§ **Input data**:
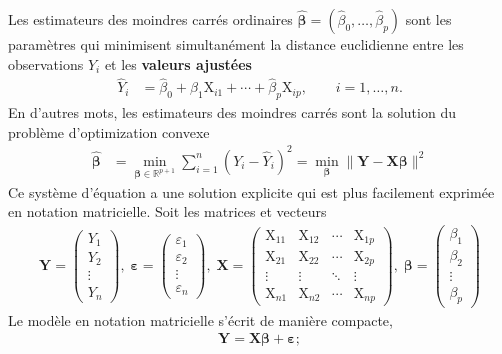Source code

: \documentclass[
  11pt,
  letterpaper,
]{article}
\theoremstyle{definition}
\theoremstyle{definition}
\theoremstyle{definition}
\theoremstyle{definition}
\theoremstyle{remark}
\begin{document}
Les estimateurs des moindres carrés ordinaires \(\widehat{\boldsymbol{\beta}}=(\widehat{\beta}_0, \ldots, \widehat{\beta}_p)\) sont les paramètres qui minimisent simultanément la distance euclidienne entre les observations \(Y_i\) et les \textbf{valeurs ajustées}
\begin{align*}
 \widehat{Y}_i &= \widehat{\beta}_0 + \widehat{\beta}_1 \mathrm{X}_{i1} + \cdots + \widehat{\beta}_p \mathrm{X}_{ip}, \qquad i =1, \ldots, n.
\end{align*}
En d'autres mots, les estimateurs des moindres carrés sont la solution du problème d'optimization convexe
\begin{align*}
\widehat{\boldsymbol{\beta}} &=\min_{\boldsymbol{\beta} \in \mathbb{R}^{p+1}}\sum_{i=1}^n (Y_i-\widehat{Y}_i)^2= \min_{\boldsymbol{\beta}} \|\boldsymbol{Y}-\mathbf{X}\boldsymbol{\beta}\|^2
\end{align*}
Ce système d'équation a une solution explicite qui est plus facilement exprimée en notation matricielle. Soit les matrices et vecteurs
\begin{align*}
\boldsymbol{Y} =
 \begin{pmatrix}
  Y_1 \\
  Y_2 \\
  \vdots \\
  Y_n
 \end{pmatrix} ,
 \;
 \boldsymbol{\varepsilon} =
 \begin{pmatrix}
  \varepsilon_1 \\
  \varepsilon_2 \\
  \vdots \\
  \varepsilon_n
 \end{pmatrix} ,
 \;
\mathbf{X} = \begin{pmatrix}
\mathrm{X}_{11} & \mathrm{X}_{12} & \cdots & \mathrm{X}_{1p} \\
\mathrm{X}_{21} & \mathrm{X}_{22} & \cdots & \mathrm{X}_{2p} \\
\vdots & \vdots & \ddots & \vdots \\
\mathrm{X}_{n1} & \mathrm{X}_{n2} & \cdots & \mathrm{X}_{np}
\end{pmatrix} , \;
\boldsymbol{\beta} =
 \begin{pmatrix}
  \beta_1 \\
  \beta_2 \\
  \vdots \\
  \beta_p
 \end{pmatrix}
\end{align*}
Le modèle en notation matricielle s'écrit de manière compacte, \begin{align*}
\boldsymbol{Y} = \mathbf{X} \boldsymbol{\beta} + \boldsymbol{\varepsilon};
\end{align*}
\end{document}
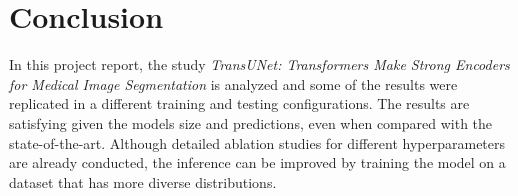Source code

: \documentclass{IEEEtran}
\begin{document}
\section{Conclusion}

In this project report, the study \textit{TransUNet: Transformers Make Strong Encoders for Medical Image Segmentation} is analyzed and some of the results were replicated in a different training and testing configurations. The results are satisfying given the models size and predictions, even when compared with the state-of-the-art. Although detailed ablation studies for different hyperparameters are already conducted, the inference can be improved by training the model on a dataset that has more diverse distributions. 

\vfill\null\newpage
\printbibliography{}
\end{document}
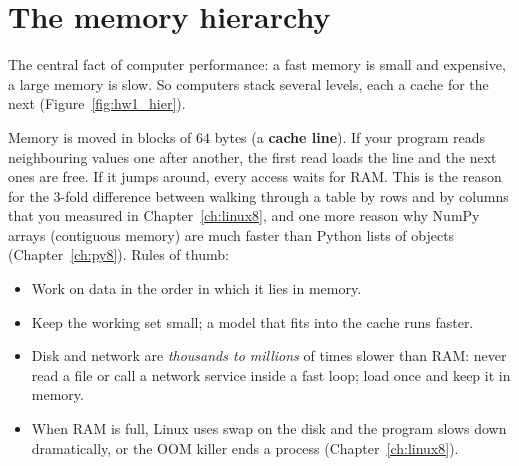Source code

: \section*{The memory hierarchy}
The central fact of computer performance: a fast memory is small and expensive, a large memory is slow. So computers stack several levels, each a cache for the next (Figure~\ref{fig:hw1_hier}).
\begin{center}
\label{fig:hw1_hier}
\end{center}
Memory is moved in blocks of $64$ bytes (a \textbf{cache line}). If your program reads neighbouring values one after another, the first read loads the line and the next ones are free. If it jumps around, every access waits for RAM. This is the reason for the $3$-fold difference between walking through a table by rows and by columns that you measured in Chapter~\ref{ch:linux8}, and one more reason why NumPy arrays (contiguous memory) are much faster than Python lists of objects (Chapter~\ref{ch:py8}). Rules of thumb:
\begin{itemize}[nosep]
  \item Work on data in the order in which it lies in memory.
  \item Keep the working set small; a model that fits into the cache runs faster.
  \item Disk and network are \emph{thousands to millions} of times slower than RAM: never read a file or call a network service inside a fast loop; load once and keep it in memory.
  \item When RAM is full, Linux uses swap on the disk and the program slows down dramatically, or the OOM killer ends a process (Chapter~\ref{ch:linux8}).
\end{itemize}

§ **Task statement**: Print each record as it appears above, dropping every picture from the copy.

§ **Exercise answer**:
Source code

: \documentclass[
  11pt,
  letterpaper,
]{article}
\theoremstyle{definition}
\theoremstyle{definition}
\theoremstyle{definition}
\theoremstyle{definition}
\theoremstyle{remark}
\begin{document}
Les estimateurs des moindres carrés ordinaires \(\widehat{\boldsymbol{\beta}}=(\widehat{\beta}_0, \ldots, \widehat{\beta}_p)\) sont les paramètres qui minimisent simultanément la distance euclidienne entre les observations \(Y_i\) et les \textbf{valeurs ajustées}
\begin{align*}
 \widehat{Y}_i &= \widehat{\beta}_0 + \widehat{\beta}_1 \mathrm{X}_{i1} + \cdots + \widehat{\beta}_p \mathrm{X}_{ip}, \qquad i =1, \ldots, n.
\end{align*}
En d'autres mots, les estimateurs des moindres carrés sont la solution du problème d'optimization convexe
\begin{align*}
\widehat{\boldsymbol{\beta}} &=\min_{\boldsymbol{\beta} \in \mathbb{R}^{p+1}}\sum_{i=1}^n (Y_i-\widehat{Y}_i)^2= \min_{\boldsymbol{\beta}} \|\boldsymbol{Y}-\mathbf{X}\boldsymbol{\beta}\|^2
\end{align*}
Ce système d'équation a une solution explicite qui est plus facilement exprimée en notation matricielle. Soit les matrices et vecteurs
\begin{align*}
\boldsymbol{Y} =
 \begin{pmatrix}
  Y_1 \\
  Y_2 \\
  \vdots \\
  Y_n
 \end{pmatrix} ,
 \;
 \boldsymbol{\varepsilon} =
 \begin{pmatrix}
  \varepsilon_1 \\
  \varepsilon_2 \\
  \vdots \\
  \varepsilon_n
 \end{pmatrix} ,
 \;
\mathbf{X} = \begin{pmatrix}
\mathrm{X}_{11} & \mathrm{X}_{12} & \cdots & \mathrm{X}_{1p} \\
\mathrm{X}_{21} & \mathrm{X}_{22} & \cdots & \mathrm{X}_{2p} \\
\vdots & \vdots & \ddots & \vdots \\
\mathrm{X}_{n1} & \mathrm{X}_{n2} & \cdots & \mathrm{X}_{np}
\end{pmatrix} , \;
\boldsymbol{\beta} =
 \begin{pmatrix}
  \beta_1 \\
  \beta_2 \\
  \vdots \\
  \beta_p
 \end{pmatrix}
\end{align*}
Le modèle en notation matricielle s'écrit de manière compacte, \begin{align*}
\boldsymbol{Y} = \mathbf{X} \boldsymbol{\beta} + \boldsymbol{\varepsilon};
\end{align*}
\end{document}
Source code

: \documentclass{IEEEtran}
\begin{document}
\section{Conclusion}

In this project report, the study \textit{TransUNet: Transformers Make Strong Encoders for Medical Image Segmentation} is analyzed and some of the results were replicated in a different training and testing configurations. The results are satisfying given the models size and predictions, even when compared with the state-of-the-art. Although detailed ablation studies for different hyperparameters are already conducted, the inference can be improved by training the model on a dataset that has more diverse distributions. 

\vfill\null\newpage
\printbibliography{}
\end{document}
Source code

: \section*{The memory hierarchy}
The central fact of computer performance: a fast memory is small and expensive, a large memory is slow. So computers stack several levels, each a cache for the next (Figure~\ref{fig:hw1_hier}).
\begin{center}
\label{fig:hw1_hier}
\end{center}
Memory is moved in blocks of $64$ bytes (a \textbf{cache line}). If your program reads neighbouring values one after another, the first read loads the line and the next ones are free. If it jumps around, every access waits for RAM. This is the reason for the $3$-fold difference between walking through a table by rows and by columns that you measured in Chapter~\ref{ch:linux8}, and one more reason why NumPy arrays (contiguous memory) are much faster than Python lists of objects (Chapter~\ref{ch:py8}). Rules of thumb:
\begin{itemize}[nosep]
  \item Work on data in the order in which it lies in memory.
  \item Keep the working set small; a model that fits into the cache runs faster.
  \item Disk and network are \emph{thousands to millions} of times slower than RAM: never read a file or call a network service inside a fast loop; load once and keep it in memory.
  \item When RAM is full, Linux uses swap on the disk and the program slows down dramatically, or the OOM killer ends a process (Chapter~\ref{ch:linux8}).
\end{itemize}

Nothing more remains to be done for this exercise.